Perfect optics through light scattering
Innovative technologies are the key to tackling some of society's key challenges—and many of these technologies have an optical system at their core. Examples include semiconductor lithography systems designed to create ever-smaller and more energy-efficient microchips, satellite-based high-resolution earth observation systems, and basic research in the field of gravitational-wave detection. In the realm of optics, however, even the tiniest imperfections can lead to scattered light, which causes a reduction in contrast and a lower light yield. Today's optical systems therefore rely on optimized design and comprehensive inspection of the complete surface of optical components. To achieve this, the Fraunhofer Institute for Applied Optics and Precision Engineering IOF is developing light scattering measurement techniques that can detect unwanted scattered light.
The surface quality of an optical surface is the key to achieving the required level of imaging quality. No surface is completely free of imperfections. Even crystals—which come very close to representing an ideal solid—exhibit defects and flaws. Getting the right balance as early as the optical design phase requires detailed specifications in a number of areas, including the extent of imperfect points on the surface that is regarded as acceptable and the degree to which any necessary coatings and other factors may influence these values.
This data can be provided by Fraunhofer IOF, which develops a wide range of light scattering measurement systems and sensors as well as the corresponding analytical methods and light scattering models. These tools can be used to apply a virtual coating, allowing scientists to make light scattering predictions before production takes place. They also pave the way for in-line characterization of complex optics—in other words, performing automated inspection and complete analysis of a surface based on its design and construction datasets.

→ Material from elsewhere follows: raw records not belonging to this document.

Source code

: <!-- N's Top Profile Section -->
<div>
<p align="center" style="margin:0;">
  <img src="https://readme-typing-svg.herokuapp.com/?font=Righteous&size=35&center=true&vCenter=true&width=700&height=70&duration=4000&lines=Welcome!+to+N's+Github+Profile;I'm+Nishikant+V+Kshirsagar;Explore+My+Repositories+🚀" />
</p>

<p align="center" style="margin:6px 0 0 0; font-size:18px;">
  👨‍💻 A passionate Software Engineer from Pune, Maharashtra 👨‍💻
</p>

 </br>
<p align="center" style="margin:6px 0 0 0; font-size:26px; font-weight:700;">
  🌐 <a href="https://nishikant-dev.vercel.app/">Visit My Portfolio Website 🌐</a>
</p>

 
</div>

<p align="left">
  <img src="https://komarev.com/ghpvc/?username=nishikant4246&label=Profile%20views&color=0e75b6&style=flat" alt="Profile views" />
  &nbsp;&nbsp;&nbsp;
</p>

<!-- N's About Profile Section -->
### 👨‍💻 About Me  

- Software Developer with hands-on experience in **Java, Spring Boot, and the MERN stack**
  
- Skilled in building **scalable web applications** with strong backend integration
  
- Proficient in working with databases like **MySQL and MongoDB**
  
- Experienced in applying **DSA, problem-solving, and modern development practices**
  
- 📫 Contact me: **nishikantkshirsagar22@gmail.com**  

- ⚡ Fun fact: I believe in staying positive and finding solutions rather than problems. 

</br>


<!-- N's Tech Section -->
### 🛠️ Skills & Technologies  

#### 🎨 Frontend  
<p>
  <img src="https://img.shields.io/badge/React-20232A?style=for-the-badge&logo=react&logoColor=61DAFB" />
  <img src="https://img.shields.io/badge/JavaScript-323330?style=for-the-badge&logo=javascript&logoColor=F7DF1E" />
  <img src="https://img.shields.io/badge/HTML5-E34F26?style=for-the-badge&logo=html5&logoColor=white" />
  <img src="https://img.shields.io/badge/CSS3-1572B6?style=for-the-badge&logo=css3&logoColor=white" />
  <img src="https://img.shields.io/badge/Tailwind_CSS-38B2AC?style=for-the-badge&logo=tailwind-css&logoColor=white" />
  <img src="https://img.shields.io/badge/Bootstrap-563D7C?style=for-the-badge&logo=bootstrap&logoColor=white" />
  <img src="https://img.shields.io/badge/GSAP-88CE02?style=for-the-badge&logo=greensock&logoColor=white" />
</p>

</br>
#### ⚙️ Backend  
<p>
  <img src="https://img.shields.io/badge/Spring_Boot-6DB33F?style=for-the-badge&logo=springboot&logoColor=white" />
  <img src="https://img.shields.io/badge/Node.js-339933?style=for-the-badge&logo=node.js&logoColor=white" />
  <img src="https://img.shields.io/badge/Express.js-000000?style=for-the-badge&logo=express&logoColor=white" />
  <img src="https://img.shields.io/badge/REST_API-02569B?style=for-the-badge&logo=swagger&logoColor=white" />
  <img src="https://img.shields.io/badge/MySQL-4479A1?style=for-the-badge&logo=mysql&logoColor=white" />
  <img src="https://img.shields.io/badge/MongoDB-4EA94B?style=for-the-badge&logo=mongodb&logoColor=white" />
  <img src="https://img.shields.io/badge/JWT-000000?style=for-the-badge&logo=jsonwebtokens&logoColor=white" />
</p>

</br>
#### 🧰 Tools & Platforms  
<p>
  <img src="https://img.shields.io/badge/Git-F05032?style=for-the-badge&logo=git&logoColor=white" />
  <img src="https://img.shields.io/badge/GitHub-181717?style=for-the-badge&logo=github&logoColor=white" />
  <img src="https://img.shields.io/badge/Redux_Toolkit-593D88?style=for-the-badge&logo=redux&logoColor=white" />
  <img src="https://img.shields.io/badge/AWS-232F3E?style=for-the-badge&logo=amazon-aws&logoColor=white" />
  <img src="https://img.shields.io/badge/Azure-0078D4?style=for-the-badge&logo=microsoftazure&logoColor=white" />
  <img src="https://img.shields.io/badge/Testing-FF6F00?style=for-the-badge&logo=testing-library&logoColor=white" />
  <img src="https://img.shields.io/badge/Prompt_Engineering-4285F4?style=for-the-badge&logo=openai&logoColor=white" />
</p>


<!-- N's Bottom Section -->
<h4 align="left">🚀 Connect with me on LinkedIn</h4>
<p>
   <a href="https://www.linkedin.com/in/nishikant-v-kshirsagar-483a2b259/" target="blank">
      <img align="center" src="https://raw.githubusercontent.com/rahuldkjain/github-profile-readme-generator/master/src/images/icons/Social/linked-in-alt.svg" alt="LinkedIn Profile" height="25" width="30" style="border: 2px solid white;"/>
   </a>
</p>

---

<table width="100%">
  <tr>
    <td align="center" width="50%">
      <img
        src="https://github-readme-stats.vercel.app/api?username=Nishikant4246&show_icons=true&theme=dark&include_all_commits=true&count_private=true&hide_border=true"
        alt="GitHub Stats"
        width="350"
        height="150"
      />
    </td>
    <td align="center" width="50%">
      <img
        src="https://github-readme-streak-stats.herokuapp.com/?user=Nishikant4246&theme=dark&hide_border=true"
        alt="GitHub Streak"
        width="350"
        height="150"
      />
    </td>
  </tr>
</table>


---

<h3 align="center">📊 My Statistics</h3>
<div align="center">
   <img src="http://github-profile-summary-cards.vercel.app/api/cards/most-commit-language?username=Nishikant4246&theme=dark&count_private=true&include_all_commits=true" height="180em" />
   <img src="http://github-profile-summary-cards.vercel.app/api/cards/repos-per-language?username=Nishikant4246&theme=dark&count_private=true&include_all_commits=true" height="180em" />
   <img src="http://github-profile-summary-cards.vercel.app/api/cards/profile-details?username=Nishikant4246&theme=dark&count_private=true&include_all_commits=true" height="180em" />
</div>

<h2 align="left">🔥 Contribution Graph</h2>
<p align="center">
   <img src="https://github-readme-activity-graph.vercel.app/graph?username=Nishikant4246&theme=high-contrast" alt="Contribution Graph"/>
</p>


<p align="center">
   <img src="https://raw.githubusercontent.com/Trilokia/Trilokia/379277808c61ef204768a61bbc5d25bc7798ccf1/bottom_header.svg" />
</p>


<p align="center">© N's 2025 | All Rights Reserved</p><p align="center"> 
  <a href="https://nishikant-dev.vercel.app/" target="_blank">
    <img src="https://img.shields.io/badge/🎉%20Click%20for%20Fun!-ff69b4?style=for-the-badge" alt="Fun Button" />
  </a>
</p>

"These tools can help get the optimum balance between manufacturing costs and useful benefits. The optics used in satellites are a good example. The challenge here is to produce multiple optics of the same type—for example as a flight model, reset module etc. – while operating at the limits of what is technically feasible in a production environment in particular for applications at short wavelengths. That's why it is so important to rely on robust and meaningful, in-line analyses offered by light scattering measurement techniques," says Marcus Trost, who heads up the characterization group at Fraunhofer IOF.
Light scattering measurement technique offers clear benefits
Surface imperfections are traditionally measured by microscopy, interferometry or tactile methods that involve probing the surface with a diamond needle. These techniques are very time-consuming and expensive, however. For smooth surfaces, light scattering measurements systems already offer a tried-and-tested alternative that combines high sensitivity with fast, non-contact measurements. What's more, they are not susceptible to vibrations, making them a highly robust option. As an example, it would take over 40 years to inspect the entire surface of a 60-centimeter-diameter mirror with an atomic force microscope, yet light scattering techniques could be used to do the same job in just a few hours.

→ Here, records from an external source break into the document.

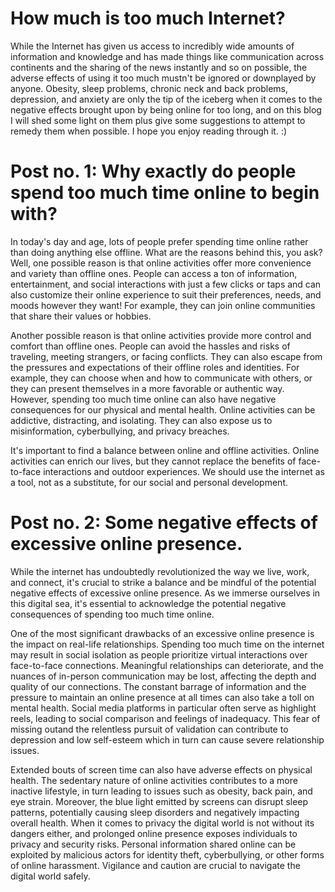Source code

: # How much is too much Internet?
While the Internet has given us access to incredibly wide amounts of information and knowledge and has made things like communication across continents and the sharing of the news instantly and so on possible, the adverse effects of using it too much mustn't be ignored or downplayed by anyone. Obesity, sleep problems, chronic neck and back problems, depression, and anxiety are only the tip of the iceberg when it comes to the negative effects brought upon by being online for too long, and on this blog I will shed some light on them plus give some suggestions to attempt to remedy them when possible. I hope you enjoy reading through it. :) 
# Post no. 1: Why exactly do people spend too much time online to begin with?
In today's day and age, lots of people prefer spending time online rather than doing anything else offline. What are the reasons behind this, you ask? Well,
one possible reason is that online activities offer more convenience and variety than offline ones. People can access a ton of information, entertainment, and social interactions with just a few clicks or taps and can also customize their online experience to suit their preferences, needs, and moods however they want! For example, they can join online communities that share their values or hobbies.

Another possible reason is that online activities provide more control and comfort than offline ones. People can avoid the hassles and risks of traveling, meeting strangers, or facing conflicts. They can also escape from the pressures and expectations of their offline roles and identities. For example, they can choose when and how to communicate with others, or they can present themselves in a more favorable or authentic way. However, spending too much time online can also have negative consequences for our physical and mental health. Online activities can be addictive, distracting, and isolating. They can also expose us to misinformation, cyberbullying, and privacy breaches.

It's important to find a balance between online and offline activities. Online activities can enrich our lives, but they cannot replace the benefits of face-to-face interactions and outdoor experiences. We should use the internet as a tool, not as a substitute, for our social and personal development.
# Post no. 2: Some negative effects of excessive online presence.
While the internet has undoubtedly revolutionized the way we live, work, and connect, it's crucial to strike a balance and be mindful of the potential negative effects of excessive online presence. As we immerse ourselves in this digital sea, it's essential to acknowledge the potential negative consequences of spending too much time online.

One of the most significant drawbacks of an excessive online presence is the impact on real-life relationships. Spending too much time on the internet may result in social isolation as people prioritize virtual interactions over face-to-face connections. Meaningful relationships can deteriorate, and the nuances of in-person communication may be lost, affecting the depth and quality of our connections. The constant barrage of information and the pressure to maintain an online presence at all times can also take a toll on mental health. Social media platforms in particular often serve as highlight reels, leading to social comparison and feelings of inadequacy. This fear of missing outand the relentless pursuit of validation can contribute to depression and low self-esteem which in turn can cause severe relationship issues.

Extended bouts of screen time can also have adverse effects on physical health. The sedentary nature of online activities contributes to a more inactive lifestyle, in turn leading to issues such as obesity, back pain, and eye strain. Moreover, the blue light emitted by screens can disrupt sleep patterns, potentially causing sleep disorders and negatively impacting overall health. When it comes to privacy the digital world is not without its dangers either, and prolonged online presence exposes individuals to privacy and security risks. Personal information shared online can be exploited by malicious actors for identity theft, cyberbullying, or other forms of online harassment. Vigilance and caution are crucial to navigate the digital world safely.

That makes this method a good choice for meeting the ever more demanding requirements of industry and research for optical components. It also makes it possible to meet high functional and quality standards while optimizing costs and production times. Fraunhofer IOF is already catering to international demand for optics characterization from producers of optical systems, and it has also built up a solid network of expertise in Germany's "Optics Valley", a cluster of high-tech companies in the Jena region.
Satellite missions already benefiting
Fraunhofer IOF has already contributed its expertise to manufacturing and optimizing a number of satellite optics, including the German Aerospace Center's Environmental Mapping and Analysis Program (EnMAP). Starting this year, this project aims to compile the most detailed spectrally resolved information ever acquired on ecosystems on the Earth's surface. Fraunhofer IOF's skills have also been applied to the multispectral Earth observation applications that form part of the European Space Agency's Sentinel program. The ESA will also be launching a new telescope into space this year: the Euclid space telescope will be making a new survey of the farthest reaches of the universe, paving the way for new insights into dark matter and dark energy.
Ready to be integrated into production
Unlike traditional measurement techniques, this method is not sensitive to vibrations, making it easier to incorporate in production processes. As an example, Fig. 2 shows the integration of a compact light scattering sensor in an ultra-precision diamond turning machine that was specially developed for the rapid and flexible characterization of roughness and defects. This allows the characterization of surface roughness to be carried out in-line in the manufacturing process and even allows process parameters to be modified as needed.
Fraunhofer IOF's measurement systems also meet the criteria of the Fraunhofer lighthouse project "Hierarchical swarms as production architecture with optimized utilization (SWAP)". This project aims to identify new technological concepts to shape the future of production. Its key focus is on the shift from traditional workpiece processing in a defined sequence of processes to a more collaborative and (semi-)autonomous production.